Peter Riedel (August 1905 - November 6, 1998) was a German gliding champion, and served as air attaché for the Nazi government in Washington, D.C., before and during World War II. Between 1977 and 1985, he published the definitive history of the German gliding movement prior to the war.

Riedel was born in Dehlitz, Saxony. His father was a Lutheran pastor and his mother was a professor of theology at the University of Halle. Due to his father's bouts of mental illness, and his mother's suicide, Riedel was raised for some time by an uncle.

In 1920, at the age of 15, Riedel attended the first gliding championship held at the Wasserkuppe, taking with him a half-built glider of his own design, which he completed and flew with the help of other attendees at the meet.

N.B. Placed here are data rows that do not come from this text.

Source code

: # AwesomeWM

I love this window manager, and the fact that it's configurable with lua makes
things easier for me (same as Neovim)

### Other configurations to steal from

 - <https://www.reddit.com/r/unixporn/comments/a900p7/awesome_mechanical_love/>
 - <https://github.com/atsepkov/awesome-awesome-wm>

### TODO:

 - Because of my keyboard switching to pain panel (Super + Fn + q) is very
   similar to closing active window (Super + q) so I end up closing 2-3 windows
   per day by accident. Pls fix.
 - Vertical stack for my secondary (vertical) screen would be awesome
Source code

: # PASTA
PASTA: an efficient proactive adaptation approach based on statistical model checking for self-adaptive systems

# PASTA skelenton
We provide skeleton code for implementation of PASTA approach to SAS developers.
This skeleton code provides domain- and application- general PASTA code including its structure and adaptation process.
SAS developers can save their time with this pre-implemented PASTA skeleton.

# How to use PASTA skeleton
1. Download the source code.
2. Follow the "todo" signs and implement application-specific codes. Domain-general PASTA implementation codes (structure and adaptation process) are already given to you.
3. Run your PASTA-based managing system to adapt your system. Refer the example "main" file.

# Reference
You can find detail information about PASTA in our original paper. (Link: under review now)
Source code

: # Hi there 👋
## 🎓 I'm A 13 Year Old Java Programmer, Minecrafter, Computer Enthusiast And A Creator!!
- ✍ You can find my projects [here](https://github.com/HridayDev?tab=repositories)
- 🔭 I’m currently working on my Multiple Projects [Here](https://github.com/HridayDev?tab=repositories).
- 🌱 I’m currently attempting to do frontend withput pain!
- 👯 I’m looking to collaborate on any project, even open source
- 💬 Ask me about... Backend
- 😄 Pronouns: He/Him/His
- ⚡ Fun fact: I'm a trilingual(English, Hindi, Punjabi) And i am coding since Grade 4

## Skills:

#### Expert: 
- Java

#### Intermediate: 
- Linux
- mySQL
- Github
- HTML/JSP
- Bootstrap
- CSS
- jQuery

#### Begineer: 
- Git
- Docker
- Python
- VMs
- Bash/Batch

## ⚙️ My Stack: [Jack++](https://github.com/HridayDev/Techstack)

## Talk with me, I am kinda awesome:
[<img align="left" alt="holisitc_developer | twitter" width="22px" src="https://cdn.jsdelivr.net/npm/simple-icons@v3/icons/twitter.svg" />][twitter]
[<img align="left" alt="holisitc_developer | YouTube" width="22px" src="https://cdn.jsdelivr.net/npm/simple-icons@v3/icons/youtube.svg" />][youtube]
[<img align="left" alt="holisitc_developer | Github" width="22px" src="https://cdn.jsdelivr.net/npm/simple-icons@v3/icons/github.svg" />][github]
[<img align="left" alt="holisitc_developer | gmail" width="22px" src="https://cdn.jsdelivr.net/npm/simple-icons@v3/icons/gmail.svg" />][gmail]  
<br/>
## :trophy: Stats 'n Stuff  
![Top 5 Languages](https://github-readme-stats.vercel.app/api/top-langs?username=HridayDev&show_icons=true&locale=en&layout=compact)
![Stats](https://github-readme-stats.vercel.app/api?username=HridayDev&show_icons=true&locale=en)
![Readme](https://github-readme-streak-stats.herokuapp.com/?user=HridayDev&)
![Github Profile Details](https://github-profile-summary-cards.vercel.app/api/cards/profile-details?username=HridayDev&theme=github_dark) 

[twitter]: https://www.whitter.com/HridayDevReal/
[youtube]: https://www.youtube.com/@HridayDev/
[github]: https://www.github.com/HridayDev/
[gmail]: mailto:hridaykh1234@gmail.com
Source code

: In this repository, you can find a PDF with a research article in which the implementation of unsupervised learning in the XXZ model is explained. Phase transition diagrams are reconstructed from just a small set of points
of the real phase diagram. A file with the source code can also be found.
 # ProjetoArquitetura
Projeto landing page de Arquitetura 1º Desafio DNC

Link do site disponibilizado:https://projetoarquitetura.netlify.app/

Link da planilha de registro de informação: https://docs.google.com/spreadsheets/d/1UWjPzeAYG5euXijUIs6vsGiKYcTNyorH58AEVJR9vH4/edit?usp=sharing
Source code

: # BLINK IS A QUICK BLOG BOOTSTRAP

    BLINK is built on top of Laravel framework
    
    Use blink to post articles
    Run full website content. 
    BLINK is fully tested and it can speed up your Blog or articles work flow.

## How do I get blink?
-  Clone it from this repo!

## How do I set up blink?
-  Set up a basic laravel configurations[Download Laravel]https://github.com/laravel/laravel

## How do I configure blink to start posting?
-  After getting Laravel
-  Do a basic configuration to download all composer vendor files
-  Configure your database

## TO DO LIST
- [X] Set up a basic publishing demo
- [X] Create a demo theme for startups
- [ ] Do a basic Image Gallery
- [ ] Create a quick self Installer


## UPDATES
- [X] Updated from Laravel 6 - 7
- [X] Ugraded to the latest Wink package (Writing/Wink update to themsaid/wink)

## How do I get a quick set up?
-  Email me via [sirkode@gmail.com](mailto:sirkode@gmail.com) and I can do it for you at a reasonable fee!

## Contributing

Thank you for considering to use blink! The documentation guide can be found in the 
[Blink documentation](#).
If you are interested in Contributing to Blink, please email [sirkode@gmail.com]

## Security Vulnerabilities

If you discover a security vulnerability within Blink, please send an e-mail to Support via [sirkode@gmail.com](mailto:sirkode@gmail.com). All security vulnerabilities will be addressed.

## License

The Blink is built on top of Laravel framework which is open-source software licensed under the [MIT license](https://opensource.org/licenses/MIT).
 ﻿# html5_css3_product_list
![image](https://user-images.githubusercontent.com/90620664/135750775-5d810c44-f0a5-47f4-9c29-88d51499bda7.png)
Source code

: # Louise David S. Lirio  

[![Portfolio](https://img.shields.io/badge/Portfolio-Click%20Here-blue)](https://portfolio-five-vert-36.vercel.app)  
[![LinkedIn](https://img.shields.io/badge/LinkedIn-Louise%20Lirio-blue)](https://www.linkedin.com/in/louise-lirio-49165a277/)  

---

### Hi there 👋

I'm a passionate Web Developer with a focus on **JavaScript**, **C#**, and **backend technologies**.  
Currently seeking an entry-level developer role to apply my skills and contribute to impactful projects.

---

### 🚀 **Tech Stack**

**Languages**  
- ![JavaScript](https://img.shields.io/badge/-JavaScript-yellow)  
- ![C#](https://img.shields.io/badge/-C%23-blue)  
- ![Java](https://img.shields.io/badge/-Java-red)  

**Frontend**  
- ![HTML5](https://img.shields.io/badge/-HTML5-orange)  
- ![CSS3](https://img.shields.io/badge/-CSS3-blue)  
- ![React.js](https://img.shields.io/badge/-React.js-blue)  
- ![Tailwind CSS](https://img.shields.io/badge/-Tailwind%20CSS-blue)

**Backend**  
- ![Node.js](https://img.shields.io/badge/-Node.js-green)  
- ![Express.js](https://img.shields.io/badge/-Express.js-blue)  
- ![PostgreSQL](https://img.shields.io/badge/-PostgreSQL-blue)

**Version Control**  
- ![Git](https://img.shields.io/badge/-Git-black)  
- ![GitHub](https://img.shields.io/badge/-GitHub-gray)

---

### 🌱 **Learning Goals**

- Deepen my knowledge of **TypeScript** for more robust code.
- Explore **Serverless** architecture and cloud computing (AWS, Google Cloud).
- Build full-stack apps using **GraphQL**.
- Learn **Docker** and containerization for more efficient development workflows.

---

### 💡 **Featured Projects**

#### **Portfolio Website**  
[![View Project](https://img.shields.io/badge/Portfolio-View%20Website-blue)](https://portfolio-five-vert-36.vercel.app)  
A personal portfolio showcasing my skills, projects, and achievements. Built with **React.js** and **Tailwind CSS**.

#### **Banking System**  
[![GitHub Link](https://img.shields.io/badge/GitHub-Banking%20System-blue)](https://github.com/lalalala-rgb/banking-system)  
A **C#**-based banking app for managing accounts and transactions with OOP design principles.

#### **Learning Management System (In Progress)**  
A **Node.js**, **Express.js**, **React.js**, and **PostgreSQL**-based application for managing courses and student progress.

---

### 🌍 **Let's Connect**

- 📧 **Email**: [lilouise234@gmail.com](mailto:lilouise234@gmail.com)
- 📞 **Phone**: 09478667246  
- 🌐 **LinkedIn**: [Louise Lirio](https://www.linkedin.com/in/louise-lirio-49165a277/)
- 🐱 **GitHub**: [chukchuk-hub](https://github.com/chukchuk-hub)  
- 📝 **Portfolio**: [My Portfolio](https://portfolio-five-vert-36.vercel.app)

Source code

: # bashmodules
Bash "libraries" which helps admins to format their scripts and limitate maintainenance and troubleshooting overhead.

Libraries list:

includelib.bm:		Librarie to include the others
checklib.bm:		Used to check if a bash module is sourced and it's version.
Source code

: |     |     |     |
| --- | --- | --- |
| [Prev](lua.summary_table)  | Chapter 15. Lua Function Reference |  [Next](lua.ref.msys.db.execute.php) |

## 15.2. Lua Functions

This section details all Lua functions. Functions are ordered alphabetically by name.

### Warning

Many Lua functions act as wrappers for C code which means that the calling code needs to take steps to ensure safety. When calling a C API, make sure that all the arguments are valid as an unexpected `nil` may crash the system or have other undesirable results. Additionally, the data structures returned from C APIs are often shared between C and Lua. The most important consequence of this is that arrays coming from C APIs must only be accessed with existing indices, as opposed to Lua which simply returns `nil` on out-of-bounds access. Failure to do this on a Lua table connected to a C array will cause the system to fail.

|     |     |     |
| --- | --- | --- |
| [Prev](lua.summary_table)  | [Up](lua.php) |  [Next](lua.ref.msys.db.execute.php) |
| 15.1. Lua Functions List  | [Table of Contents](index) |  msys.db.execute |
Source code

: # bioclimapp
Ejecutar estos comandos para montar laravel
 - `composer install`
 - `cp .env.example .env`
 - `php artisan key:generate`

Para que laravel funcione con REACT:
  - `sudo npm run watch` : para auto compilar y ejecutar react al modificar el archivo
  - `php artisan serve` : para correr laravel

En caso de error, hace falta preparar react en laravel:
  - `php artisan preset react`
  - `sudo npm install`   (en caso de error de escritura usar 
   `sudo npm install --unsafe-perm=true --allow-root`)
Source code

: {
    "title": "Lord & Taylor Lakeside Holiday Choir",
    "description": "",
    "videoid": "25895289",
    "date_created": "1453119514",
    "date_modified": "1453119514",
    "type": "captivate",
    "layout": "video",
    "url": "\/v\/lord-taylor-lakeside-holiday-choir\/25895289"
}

From then on, he became a regular participant at the competitions. With the assistance of philanthropist Karl Kotzenberg, who had taken an interest in the gliding movement, Riedel was able to attend the Darmstadt University of Technology, where he studied engineering. After graduation, he trained as a commercial pilot, but could not find work, and instead spent six years working under Walter Georgii at the Deutsche Forschungsanstalt für Segelflug (DFS - German Research Institute for Sailplane Flight). In the meantime, he continued competitive gliding, setting a world distance record of 229 km in 1933 and winning the Hindenburg Cup at the Wasserkuppe competition the same year. In 1934, he accompanied Professor Georgii on a tour of Brazil and Argentina to help promote the sport in Latin America, along with Wolf Hirth and Heini Dittmar. While in Argentina, Riedel set a record for long-distance soaring. Hanna Reitsch also went, and the two became good friends.

Later that year, Riedel finally found work as a commercial pilot, and flew for Deutsche Luft Hansa for two years, then accepting a two-year contract with SCADTA, an airline from Colombia, not intending to return to Germany. In 1937, he competed in the Soaring Society of America's national competition. While in the U.S., he was approached by the German Military Attaché and offered a post in Washington, DC, which he accepted and took up in June 1938. His work involved gathering intelligence on U.S. air activities and reporting to Berlin. In time, he was made a commissioned officer of the Luftwaffe and given the official position of Air Attaché.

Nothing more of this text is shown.